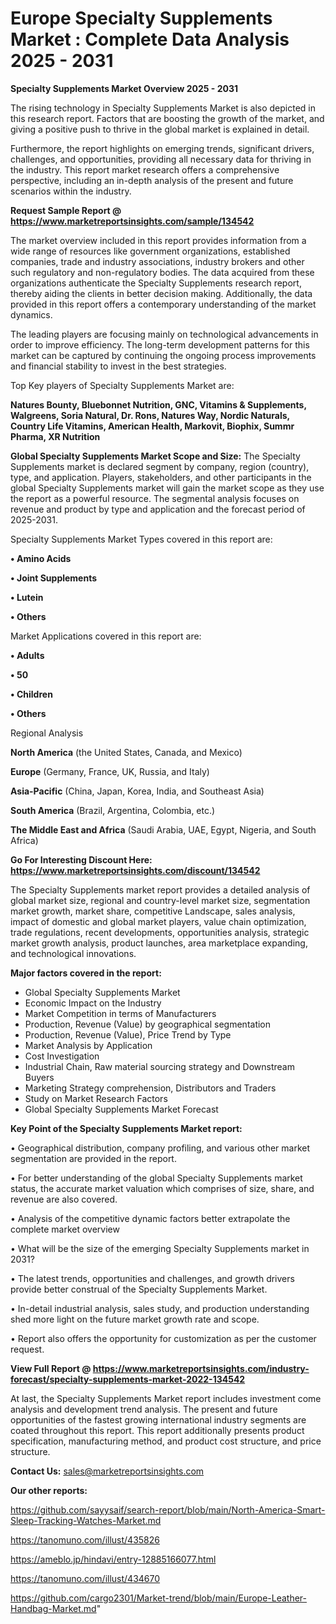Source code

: # Europe Specialty Supplements Market : Complete Data Analysis 2025 - 2031

<Strong> Specialty Supplements Market Overview 2025 - 2031</strong>

The rising technology in Specialty Supplements Market is also depicted in this research report. Factors that are boosting the growth of the market, and giving a positive push to thrive in the global market is explained in detail.

Furthermore, the report highlights on emerging trends, significant drivers, challenges, and opportunities, providing all necessary data for thriving in the industry. This report market research offers a comprehensive perspective, including an in-depth analysis of the present and future scenarios within the industry.

<strong>Request Sample Report @ <a href=https://www.marketreportsinsights.com/sample/134542>https://www.marketreportsinsights.com/sample/134542</a></strong>

The market overview included in this report provides information from a wide range of resources like government organizations, established companies, trade and industry associations, industry brokers and other such regulatory and non-regulatory bodies. The data acquired from these organizations authenticate the Specialty Supplements research report, thereby aiding the clients in better decision making. Additionally, the data provided in this report offers a contemporary understanding of the market dynamics.

The leading players are focusing mainly on technological advancements in order to improve efficiency. The long-term development patterns for this market can be captured by continuing the ongoing process improvements and financial stability to invest in the best strategies.

Top Key players of Specialty Supplements Market are:

<strong>Natures Bounty, Bluebonnet Nutrition, GNC, Vitamins & Supplements, Walgreens, Soria Natural, Dr. Rons, Natures Way, Nordic Naturals, Country Life Vitamins, American Health, Markovit, Biophix, Summr Pharma, XR Nutrition</strong>

<strong><b>Global Specialty Supplements Market Scope and Size:</b></strong>
The Specialty Supplements market is declared segment by company, region (country), type, and application. Players, stakeholders, and other participants in the global Specialty Supplements market will gain the market scope as they use the report as a powerful resource. The segmental analysis focuses on revenue and product by type and application and the forecast period of 2025-2031.

Specialty Supplements Market Types covered in this report are:

<strong>• Amino Acids

• Joint Supplements

• Lutein

• Others</strong>

Market Applications covered in this report are:

<strong>• Adults

• 50

• Children

• Others</strong> 

Regional Analysis

<strong>North America</strong> (the United States, Canada, and Mexico)

<strong>Europe</strong> (Germany, France, UK, Russia, and Italy)

<strong>Asia-Pacific</strong> (China, Japan, Korea, India, and Southeast Asia)

<strong>South America</strong> (Brazil, Argentina, Colombia, etc.)

<strong>The Middle East and Africa</strong> (Saudi Arabia, UAE, Egypt, Nigeria, and South Africa)

<strong>Go For Interesting Discount Here: <a href=https://www.marketreportsinsights.com/discount/134542>https://www.marketreportsinsights.com/discount/134542</a></strong>

The Specialty Supplements market report provides a detailed analysis of global market size, regional and country-level market size, segmentation market growth, market share, competitive Landscape, sales analysis, impact of domestic and global market players, value chain optimization, trade regulations, recent developments, opportunities analysis, strategic market growth analysis, product launches, area marketplace expanding, and technological innovations.

<strong><b>Major factors covered in the report:</b></strong>
<ul>
  <li>Global Specialty Supplements Market </li>
  <li>Economic Impact on the Industry</li>
  <li>Market Competition in terms of Manufacturers</li>
  <li>Production, Revenue (Value) by geographical segmentation</li>
  <li>Production, Revenue (Value), Price Trend by Type</li>
  <li>Market Analysis by Application</li>
  <li>Cost Investigation</li>
  <li>Industrial Chain, Raw material sourcing strategy and Downstream Buyers</li>
  <li>Marketing Strategy comprehension, Distributors and Traders</li>
  <li>Study on Market Research Factors</li>
  <li>Global Specialty Supplements Market Forecast</li>
</ul>

<strong><b>Key Point of the Specialty Supplements Market report:</b></strong>

• Geographical distribution, company profiling, and various other market segmentation are provided in the report.

• For better understanding of the global Specialty Supplements market status, the accurate market valuation which comprises of size, share, and revenue are also covered.

• Analysis of the competitive dynamic factors better extrapolate the complete market overview

• What will be the size of the emerging Specialty Supplements market in 2031?

• The latest trends, opportunities and challenges, and growth drivers provide better construal of the Specialty Supplements Market.

• In-detail industrial analysis, sales study, and production understanding shed more light on the future market growth rate and scope.

• Report also offers the opportunity for customization as per the customer request.

<strong><b>View Full Report @ <a href=https://www.marketreportsinsights.com/industry-forecast/specialty-supplements-market-2022-134542>https://www.marketreportsinsights.com/industry-forecast/specialty-supplements-market-2022-134542</a></b></strong>


At last, the Specialty Supplements Market report includes investment come analysis and development trend analysis. The present and future opportunities of the fastest growing international industry segments are coated throughout this report. This report additionally presents product specification, manufacturing method, and product cost structure, and price structure.

<strong>Contact Us:</strong>
sales@marketreportsinsights.com

<strong>Our other reports:</strong>

<a href=https://github.com/sayysaif/search-report/blob/main/North-America-Smart-Sleep-Tracking-Watches-Market.md>https://github.com/sayysaif/search-report/blob/main/North-America-Smart-Sleep-Tracking-Watches-Market.md</a>

<a href=https://tanomuno.com/illust/435826>https://tanomuno.com/illust/435826</a>

<a href=https://ameblo.jp/hindavi/entry-12885166077.html>https://ameblo.jp/hindavi/entry-12885166077.html</a>

<a href=https://tanomuno.com/illust/434670>https://tanomuno.com/illust/434670</a>

<a href=https://github.com/cargo2301/Market-trend/blob/main/Europe-Leather-Handbag-Market.md>https://github.com/cargo2301/Market-trend/blob/main/Europe-Leather-Handbag-Market.md</a>"
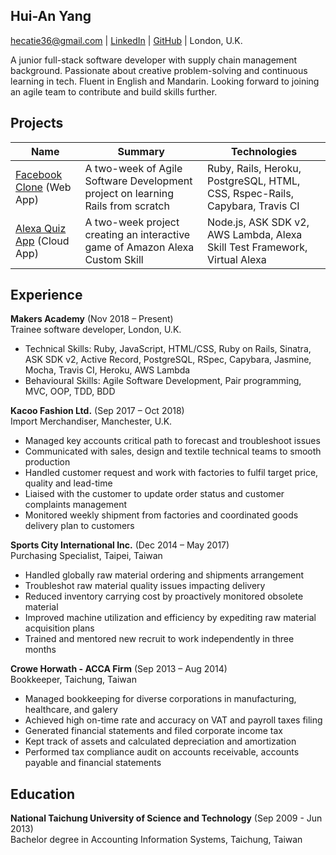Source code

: ## Hui-An Yang 
[hecatie36@gmail.com](hecatie36@gmail.com) | [LinkedIn](https://www.linkedin.com/in/hui-an-yang/) | [GitHub](https://github.com/anhuiyang) | London, U.K. 

A junior full-stack software developer with supply chain management background.  Passionate about creative problem-solving and continuous learning in tech.  Fluent in English and Mandarin.  Looking forward to joining an agile team to contribute and build skills further.

## Projects

| Name                                                                          | Summary                                                                         | Technologies                                                                 |
|-------------------------------------------------------------------------------|---------------------------------------------------------------------------------|------------------------------------------------------------------------------|
| [Facebook Clone](https://github.com/anhuiyang/acebook-team-rocket) (Web App)  | A two-week of Agile Software Development project on learning Rails from scratch | Ruby, Rails, Heroku, PostgreSQL, HTML, CSS, Rspec-Rails, Capybara, Travis CI |
| [Alexa Quiz App](https://github.com/anhuiyang/alexa_node_js_quiz) (Cloud App) | A two-week project creating an interactive game of Amazon Alexa Custom Skill    | Node.js, ASK SDK v2, AWS Lambda, Alexa Skill Test Framework, Virtual Alexa   |

## Experience

**Makers Academy** (Nov 2018 – Present)     
Trainee software developer, London, U.K.
 - Technical Skills: Ruby, JavaScript, HTML/CSS, Ruby on Rails, Sinatra, ASK SDK v2, Active Record, PostgreSQL, RSpec,    Capybara, Jasmine, Mocha, Travis CI, Heroku, AWS Lambda
 - Behavioural Skills: Agile Software Development, Pair programming, MVC, OOP, TDD, BDD 
 
**Kacoo Fashion Ltd.** (Sep 2017 – Oct 2018)    
Import Merchandiser, Manchester, U.K.
 - Managed key accounts critical path to forecast and troubleshoot issues
 - Communicated with sales, design and textile technical teams to smooth production
 - Handled customer request and work with factories to fulfil target price, quality and lead-time
 - Liaised with the customer to update order status and customer complaints management
 - Monitored weekly shipment from factories and coordinated goods delivery plan to customers
 
**Sports City International Inc.** (Dec 2014 – May 2017)   
Purchasing Specialist, Taipei, Taiwan  
 - Handled globally raw material ordering and shipments arrangement
 - Troubleshot raw material quality issues impacting delivery
 - Reduced inventory carrying cost by proactively monitored obsolete material
 - Improved machine utilization and efficiency by expediting raw material acquisition plans
 - Trained and mentored new recruit to work independently in three months

**Crowe Horwath - ACCA Firm** (Sep 2013 – Aug 2014)   
Bookkeeper, Taichung, Taiwan  
- Managed bookkeeping for diverse corporations in manufacturing, healthcare, and galery
- Achieved high on-time rate and accuracy on VAT and payroll taxes filing
- Generated financial statements and filed corporate income tax
- Kept track of assets and calculated depreciation and amortization
- Performed tax compliance audit on accounts receivable, accounts payable and financial statements

## Education

**National Taichung University of Science and Technology** (Sep 2009 - Jun 2013)  
Bachelor degree in Accounting Information Systems, Taichung, Taiwan
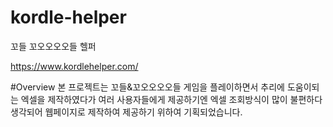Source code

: # kordle-helper
꼬들 꼬오오오오들 헬퍼

https://www.kordlehelper.com/



#Overview
본 프로젝트는 꼬들&꼬오오오오들 게임을 플레이하면서
추리에 도움이되는 엑셀을 제작하였다가
여러 사용자들에게 제공하기엔 엑셀 조회방식이 많이 불편하다 생각되어 
웹페이지로 제작하여 제공하기 위하여 기획되었습니다.
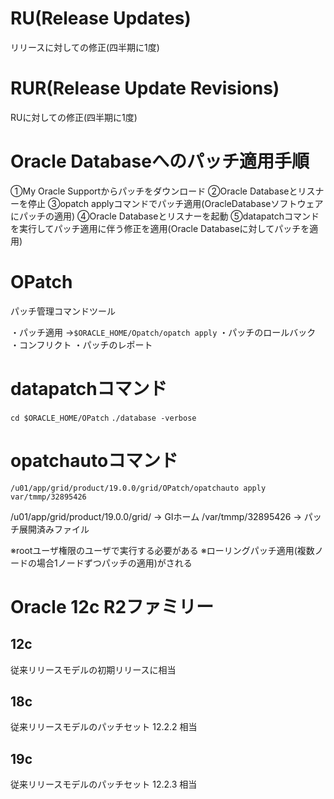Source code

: # RU(Release Updates)
リリースに対しての修正(四半期に1度)
# RUR(Release Update Revisions)
RUに対しての修正(四半期に1度)
# Oracle Databaseへのパッチ適用手順
①My Oracle Supportからパッチをダウンロード
②Oracle Databaseとリスナーを停止
③opatch applyコマンドでパッチ適用(OracleDatabaseソフトウェアにパッチの適用)
④Oracle Databaseとリスナーを起動
⑤datapatchコマンドを実行してパッチ適用に伴う修正を適用(Oracle Databaseに対してパッチを適用)
# OPatch
パッチ管理コマンドツール

・パッチ適用
→`$ORACLE_HOME/Opatch/opatch apply`
・パッチのロールバック
・コンフリクト
・パッチのレポート
# datapatchコマンド
`cd $ORACLE_HOME/OPatch`
`./database -verbose`
# opatchautoコマンド
`/u01/app/grid/product/19.0.0/grid/OPatch/opatchauto apply var/tmmp/32895426`

/u01/app/grid/product/19.0.0/grid/ → GIホーム
/var/tmmp/32895426 → パッチ展開済みファイル

※rootユーザ権限のユーザで実行する必要がある
※ローリングパッチ適用(複数ノードの場合1ノードずつパッチの適用)がされる

# Oracle 12c R2ファミリー
## 12c
従来リリースモデルの初期リリースに相当
## 18c
従来リリースモデルのパッチセット 12.2.2 相当
## 19c
従来リリースモデルのパッチセット 12.2.3 相当
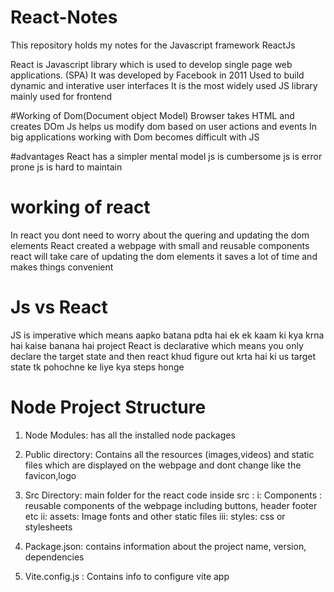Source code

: # React-Notes

This repository holds my notes for the Javascript framework ReactJs

React is Javascript library which is used to develop single page web applications. (SPA)
It was developed by Facebook in 2011
Used to build dynamic and interative user interfaces
It is the most widely used JS library mainly used for frontend

#Working of Dom(Document object Model)
Browser takes HTML and creates DOm
Js helps us modify dom based on user actions and events
In big applications working with Dom becomes difficult with JS

#advantages
React has a simpler mental model
js is cumbersome
js is error prone
js is hard to maintain

# working of react

In react you dont need to worry about the quering and updating the dom elements
React created a webpage with small and reusable components
react will take care of updating the dom elements
it saves a lot of time and makes things convenient

# Js vs React

JS is imperative which means aapko batana pdta hai ek ek kaam ki kya krna hai kaise banana hai project
React is declarative which means you only declare the target state and then react khud figure out krta hai ki us target state tk pohochne ke liye kya steps honge

# Node Project Structure

1. Node Modules: has all the installed node packages

2. Public directory: Contains all the resources (images,videos) and static files which are displayed on the webpage and dont change like the favicon,logo

3. Src Directory: main folder for the react code
   inside src :
   i: Components : reusable components of the webpage including buttons, header footer etc
   ii: assets: Image fonts and other static files
   iii: styles: css or stylesheets

4. Package.json: contains information about the project name, version, dependencies

5. Vite.config.js : Contains info to configure vite app
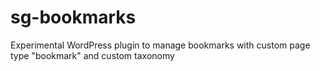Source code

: sg-bookmarks
============

Experimental WordPress plugin to manage bookmarks with custom page type "bookmark" and custom taxonomy
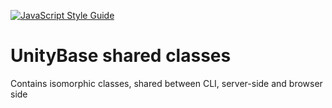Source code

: ﻿[![JavaScript Style Guide](https://img.shields.io/badge/code%20style-standard-brightgreen.svg)](http://standardjs.com/)

# UnityBase shared classes

Contains isomorphic classes, shared between CLI, server-side and browser side


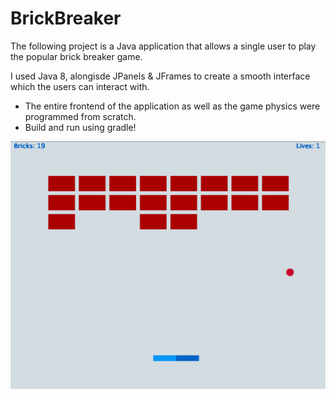 # BrickBreaker

The following project is a Java application that allows a single user to play the popular brick breaker game. 

I used Java 8, alongisde JPanels & JFrames to create a smooth interface which the users can interact with. 
 - The entire frontend of the application as well as the game physics were programmed from scratch.
 - Build and run using gradle!

<img src="screenshots/bricks.png"></img>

* **EXERCISE**: Include the first line of the records, the line containing "<strong>Request Sample Report", and every line between them, repeated exactly. Skip the pictures.

* **RESULT FOR THIS EXERCISE**:
Source code

: # Europe Specialty Supplements Market : Complete Data Analysis 2025 - 2031

<Strong> Specialty Supplements Market Overview 2025 - 2031</strong>

The rising technology in Specialty Supplements Market is also depicted in this research report. Factors that are boosting the growth of the market, and giving a positive push to thrive in the global market is explained in detail.

Furthermore, the report highlights on emerging trends, significant drivers, challenges, and opportunities, providing all necessary data for thriving in the industry. This report market research offers a comprehensive perspective, including an in-depth analysis of the present and future scenarios within the industry.

<strong>Request Sample Report @ <a href=https://www.marketreportsinsights.com/sample/134542>https://www.marketreportsinsights.com/sample/134542</a></strong>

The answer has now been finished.